### WHAT YOU ARE ASKED TO DO
Lines from the records below that contain the word "directory" are to be copied out.
** Opening THE INPUT block **
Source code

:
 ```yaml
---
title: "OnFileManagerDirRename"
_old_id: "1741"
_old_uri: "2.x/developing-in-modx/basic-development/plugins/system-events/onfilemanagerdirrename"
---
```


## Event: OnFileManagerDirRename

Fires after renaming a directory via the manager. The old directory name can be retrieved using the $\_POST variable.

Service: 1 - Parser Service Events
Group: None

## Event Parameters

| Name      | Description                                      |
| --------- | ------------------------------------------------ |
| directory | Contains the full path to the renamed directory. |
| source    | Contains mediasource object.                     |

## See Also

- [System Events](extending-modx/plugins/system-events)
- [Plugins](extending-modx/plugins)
** Closing THE INPUT block **
### TASK ANSWER
Fires after renaming a directory via the manager. The old directory name can be retrieved using the $\_POST variable.
| directory | Contains the full path to the renamed directory. |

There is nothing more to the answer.